I was being exposed to the best design and the best designers in the country. We were being critiqued by those such as Sherry Donghia, Vicente Wolf, and Victoria Hagan, to name a few. We went to the most outstanding interior spaces. On one field trip we were taken to Radio City Music Hall, where we saw the inner workings of the theatre and its hydraulic system.

During my junior year, I worked on a residential and spa project for which we had to design for specific clients and have concrete inspirations and “big ideas”. The “big Idea” needed to be researched fully and understood completely, not only for us, but also for those who critiqued us.
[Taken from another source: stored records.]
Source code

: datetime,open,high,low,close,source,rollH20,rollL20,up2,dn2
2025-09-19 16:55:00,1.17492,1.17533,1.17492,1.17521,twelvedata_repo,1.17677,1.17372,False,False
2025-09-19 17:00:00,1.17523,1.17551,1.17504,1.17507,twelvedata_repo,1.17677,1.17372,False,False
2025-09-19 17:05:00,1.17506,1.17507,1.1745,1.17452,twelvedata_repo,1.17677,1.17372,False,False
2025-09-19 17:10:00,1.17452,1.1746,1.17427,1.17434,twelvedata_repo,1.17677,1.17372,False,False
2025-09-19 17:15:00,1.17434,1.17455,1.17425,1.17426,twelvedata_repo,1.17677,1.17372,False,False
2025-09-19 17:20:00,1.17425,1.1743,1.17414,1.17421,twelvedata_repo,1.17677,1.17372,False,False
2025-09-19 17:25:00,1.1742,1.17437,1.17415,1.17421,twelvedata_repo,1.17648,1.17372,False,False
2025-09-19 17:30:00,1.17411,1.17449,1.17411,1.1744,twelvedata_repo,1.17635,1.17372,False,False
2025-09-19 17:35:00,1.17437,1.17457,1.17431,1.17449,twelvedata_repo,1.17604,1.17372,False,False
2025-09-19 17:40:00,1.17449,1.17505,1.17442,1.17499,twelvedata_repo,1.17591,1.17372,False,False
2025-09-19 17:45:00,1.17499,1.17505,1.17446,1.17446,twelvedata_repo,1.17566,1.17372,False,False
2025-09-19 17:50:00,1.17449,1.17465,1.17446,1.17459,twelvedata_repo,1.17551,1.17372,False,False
For my final year, the class was entered in a competition for Starwood International, who owns such hotels as the W and the Westin. Our task during this project was to renovate an existing Westin lobby located in Times Square. The finalists then presented their designs to the C.E.O. of Starwood International. Intimidating” YES! But rewarding” ABSOLUTELY! Each of us won a free night’s stay at the W Hotel Times Square (the view was spectacular!) and a plush bathrobe! (The winner was then featured in Metropolis Magazine and ended up working as an in-house designer for Starwood.)

For our final thesis project, the class selected a theme and each student chose an individual space to reflect that theme. For example, my class’ theme was Community; therefore, I decided to create a Latin-American Museum. During this year-long project, each student is assigned an outside advisor which guides the student and project process. At the end of the term, and after the final critique, the class produced a gallery opening displaying our final thesis projects. We were involved in the design and construction of the gallery space, which added so much to the project and to our final year.

OK, I have to warn you, living and going to school in New York is not cheap, but it is sooooo worth it. The city will take some getting used to, but you will quickly learn what and what not to do. I know New Yorkers have a reputation for being a bit rude, but in reality they are the most real and interesting people you will ever meet. If they are rude, it’s just because they don’t like to beat around the bush. The school’s reputation will take you far, but remember the experience, knowledge you learn there. Most of all, your own drive will take you even farther. You are exposed to so much, but it is your responsibility to do something with it.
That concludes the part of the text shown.